*ASSIGNMENT*. Below are lines of data, and only some are wanted. Please repeat exactly those from the line that has "specific drought-to-pluvial events" through the line that has "This script calculates and plots the".

*DATASET RECORDS*.
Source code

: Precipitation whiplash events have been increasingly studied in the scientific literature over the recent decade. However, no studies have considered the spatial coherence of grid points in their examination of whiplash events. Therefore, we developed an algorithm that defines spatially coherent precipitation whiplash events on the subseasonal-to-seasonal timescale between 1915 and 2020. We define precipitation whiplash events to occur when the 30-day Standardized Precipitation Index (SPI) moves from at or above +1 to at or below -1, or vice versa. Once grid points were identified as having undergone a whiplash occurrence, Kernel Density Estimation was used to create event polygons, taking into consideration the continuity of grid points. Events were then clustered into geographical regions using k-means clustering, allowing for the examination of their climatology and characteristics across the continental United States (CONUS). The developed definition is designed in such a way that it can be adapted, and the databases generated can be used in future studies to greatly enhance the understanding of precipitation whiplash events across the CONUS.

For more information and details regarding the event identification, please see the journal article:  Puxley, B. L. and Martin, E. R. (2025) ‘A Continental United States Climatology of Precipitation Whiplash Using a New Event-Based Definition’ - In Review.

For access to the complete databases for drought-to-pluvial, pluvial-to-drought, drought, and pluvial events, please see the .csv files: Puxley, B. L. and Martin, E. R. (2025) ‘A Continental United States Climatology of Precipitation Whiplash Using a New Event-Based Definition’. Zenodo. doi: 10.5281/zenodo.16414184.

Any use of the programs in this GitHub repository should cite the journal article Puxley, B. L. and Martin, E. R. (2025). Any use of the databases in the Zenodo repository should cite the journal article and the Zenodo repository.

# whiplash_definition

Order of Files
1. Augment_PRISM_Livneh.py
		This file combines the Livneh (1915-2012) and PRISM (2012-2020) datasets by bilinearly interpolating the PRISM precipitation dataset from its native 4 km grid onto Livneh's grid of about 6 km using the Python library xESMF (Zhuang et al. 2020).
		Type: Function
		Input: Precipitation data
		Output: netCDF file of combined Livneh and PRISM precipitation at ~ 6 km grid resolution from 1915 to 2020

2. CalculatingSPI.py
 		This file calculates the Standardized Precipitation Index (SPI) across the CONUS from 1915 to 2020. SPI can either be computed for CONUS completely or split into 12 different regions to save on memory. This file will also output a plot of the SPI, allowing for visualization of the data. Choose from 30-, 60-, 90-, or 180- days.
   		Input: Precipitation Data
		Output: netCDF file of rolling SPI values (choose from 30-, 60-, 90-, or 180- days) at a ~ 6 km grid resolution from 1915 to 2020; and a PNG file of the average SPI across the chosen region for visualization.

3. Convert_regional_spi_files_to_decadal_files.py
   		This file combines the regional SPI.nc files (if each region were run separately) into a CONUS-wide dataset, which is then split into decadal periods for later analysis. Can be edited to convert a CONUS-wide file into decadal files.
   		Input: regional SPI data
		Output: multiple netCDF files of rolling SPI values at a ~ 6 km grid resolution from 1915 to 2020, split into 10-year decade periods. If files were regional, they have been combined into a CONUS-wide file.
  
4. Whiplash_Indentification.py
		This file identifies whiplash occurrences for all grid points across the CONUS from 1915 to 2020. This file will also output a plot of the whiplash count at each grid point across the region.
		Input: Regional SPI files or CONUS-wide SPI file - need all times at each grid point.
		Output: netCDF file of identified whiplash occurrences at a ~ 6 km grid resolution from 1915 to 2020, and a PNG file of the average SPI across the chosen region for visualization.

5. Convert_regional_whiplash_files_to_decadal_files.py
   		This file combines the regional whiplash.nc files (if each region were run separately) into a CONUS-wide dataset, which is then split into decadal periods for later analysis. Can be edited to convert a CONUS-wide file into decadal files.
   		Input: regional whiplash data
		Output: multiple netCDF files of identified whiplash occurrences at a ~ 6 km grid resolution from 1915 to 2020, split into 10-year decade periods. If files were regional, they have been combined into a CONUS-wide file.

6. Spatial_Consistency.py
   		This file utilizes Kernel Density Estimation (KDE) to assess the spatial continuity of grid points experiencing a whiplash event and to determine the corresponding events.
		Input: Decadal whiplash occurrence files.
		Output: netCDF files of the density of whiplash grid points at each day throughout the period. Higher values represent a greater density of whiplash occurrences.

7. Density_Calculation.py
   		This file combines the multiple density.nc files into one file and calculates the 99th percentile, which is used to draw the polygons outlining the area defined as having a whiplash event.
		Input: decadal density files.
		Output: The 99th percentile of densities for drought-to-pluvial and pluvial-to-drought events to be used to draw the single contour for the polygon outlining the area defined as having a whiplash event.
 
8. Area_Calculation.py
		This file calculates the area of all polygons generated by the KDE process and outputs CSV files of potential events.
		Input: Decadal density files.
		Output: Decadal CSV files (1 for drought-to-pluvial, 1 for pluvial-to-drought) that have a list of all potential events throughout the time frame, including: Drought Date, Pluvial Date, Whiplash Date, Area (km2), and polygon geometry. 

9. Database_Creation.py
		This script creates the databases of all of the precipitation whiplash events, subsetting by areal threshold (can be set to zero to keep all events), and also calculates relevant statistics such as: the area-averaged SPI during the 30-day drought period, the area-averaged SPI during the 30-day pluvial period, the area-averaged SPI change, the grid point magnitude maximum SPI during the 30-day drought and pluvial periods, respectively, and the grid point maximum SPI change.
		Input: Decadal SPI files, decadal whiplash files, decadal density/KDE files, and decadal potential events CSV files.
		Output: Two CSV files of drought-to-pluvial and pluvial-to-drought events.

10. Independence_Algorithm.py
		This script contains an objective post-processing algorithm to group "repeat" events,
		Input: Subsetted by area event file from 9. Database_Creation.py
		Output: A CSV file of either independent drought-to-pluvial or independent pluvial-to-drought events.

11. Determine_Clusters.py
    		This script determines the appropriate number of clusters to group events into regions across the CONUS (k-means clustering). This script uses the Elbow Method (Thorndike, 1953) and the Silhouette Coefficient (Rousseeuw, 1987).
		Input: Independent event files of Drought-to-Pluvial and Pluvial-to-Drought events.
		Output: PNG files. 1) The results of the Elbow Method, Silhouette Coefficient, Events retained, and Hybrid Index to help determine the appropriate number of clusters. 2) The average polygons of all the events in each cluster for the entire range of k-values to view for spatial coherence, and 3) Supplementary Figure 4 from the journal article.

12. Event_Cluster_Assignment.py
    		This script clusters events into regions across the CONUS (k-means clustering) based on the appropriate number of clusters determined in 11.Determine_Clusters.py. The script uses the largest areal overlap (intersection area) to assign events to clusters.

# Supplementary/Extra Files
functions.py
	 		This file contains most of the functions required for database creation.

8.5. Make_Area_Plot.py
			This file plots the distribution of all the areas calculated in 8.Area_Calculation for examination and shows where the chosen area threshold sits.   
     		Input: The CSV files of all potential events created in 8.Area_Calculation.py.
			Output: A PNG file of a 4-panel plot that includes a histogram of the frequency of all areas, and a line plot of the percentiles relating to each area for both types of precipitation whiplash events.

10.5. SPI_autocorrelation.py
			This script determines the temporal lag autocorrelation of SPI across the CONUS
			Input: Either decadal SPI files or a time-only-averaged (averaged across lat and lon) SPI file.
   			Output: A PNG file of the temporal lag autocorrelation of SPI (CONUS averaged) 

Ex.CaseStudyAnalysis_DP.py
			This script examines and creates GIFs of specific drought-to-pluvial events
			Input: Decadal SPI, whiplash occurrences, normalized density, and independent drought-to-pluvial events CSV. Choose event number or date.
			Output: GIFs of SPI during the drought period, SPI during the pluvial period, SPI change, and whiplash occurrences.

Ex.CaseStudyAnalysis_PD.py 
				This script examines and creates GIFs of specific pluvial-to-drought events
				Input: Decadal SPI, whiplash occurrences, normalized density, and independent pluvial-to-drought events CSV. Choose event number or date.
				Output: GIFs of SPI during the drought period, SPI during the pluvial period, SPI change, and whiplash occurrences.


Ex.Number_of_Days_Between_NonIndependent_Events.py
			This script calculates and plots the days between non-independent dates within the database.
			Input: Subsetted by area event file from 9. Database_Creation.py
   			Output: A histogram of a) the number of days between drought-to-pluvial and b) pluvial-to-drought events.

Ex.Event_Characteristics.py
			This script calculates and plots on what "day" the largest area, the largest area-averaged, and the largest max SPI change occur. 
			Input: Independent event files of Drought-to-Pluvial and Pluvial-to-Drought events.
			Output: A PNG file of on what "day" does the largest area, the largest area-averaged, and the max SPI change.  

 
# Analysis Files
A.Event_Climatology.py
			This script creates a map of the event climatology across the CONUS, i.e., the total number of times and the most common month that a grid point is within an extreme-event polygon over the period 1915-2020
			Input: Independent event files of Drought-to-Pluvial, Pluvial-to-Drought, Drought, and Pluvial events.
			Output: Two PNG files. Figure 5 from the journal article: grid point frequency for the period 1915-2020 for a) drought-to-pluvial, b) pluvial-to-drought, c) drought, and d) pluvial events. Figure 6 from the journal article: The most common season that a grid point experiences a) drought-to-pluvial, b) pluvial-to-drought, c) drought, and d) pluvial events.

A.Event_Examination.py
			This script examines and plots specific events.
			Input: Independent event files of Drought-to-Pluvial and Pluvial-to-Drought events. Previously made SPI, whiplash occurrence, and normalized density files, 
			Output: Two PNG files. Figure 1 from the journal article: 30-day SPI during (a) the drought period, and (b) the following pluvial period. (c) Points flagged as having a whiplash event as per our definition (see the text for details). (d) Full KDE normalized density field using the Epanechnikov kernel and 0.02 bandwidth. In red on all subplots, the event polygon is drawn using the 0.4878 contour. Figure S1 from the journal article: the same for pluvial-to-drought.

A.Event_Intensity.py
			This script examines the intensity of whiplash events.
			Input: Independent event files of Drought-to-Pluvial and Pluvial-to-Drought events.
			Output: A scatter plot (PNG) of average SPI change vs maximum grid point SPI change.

*ANSWER SECTION*.
			This script examines and creates GIFs of specific drought-to-pluvial events
			Input: Decadal SPI, whiplash occurrences, normalized density, and independent drought-to-pluvial events CSV. Choose event number or date.
			Output: GIFs of SPI during the drought period, SPI during the pluvial period, SPI change, and whiplash occurrences.

Ex.CaseStudyAnalysis_PD.py 
				This script examines and creates GIFs of specific pluvial-to-drought events
				Input: Decadal SPI, whiplash occurrences, normalized density, and independent pluvial-to-drought events CSV. Choose event number or date.
				Output: GIFs of SPI during the drought period, SPI during the pluvial period, SPI change, and whiplash occurrences.


Ex.Number_of_Days_Between_NonIndependent_Events.py
			This script calculates and plots the days between non-independent dates within the database.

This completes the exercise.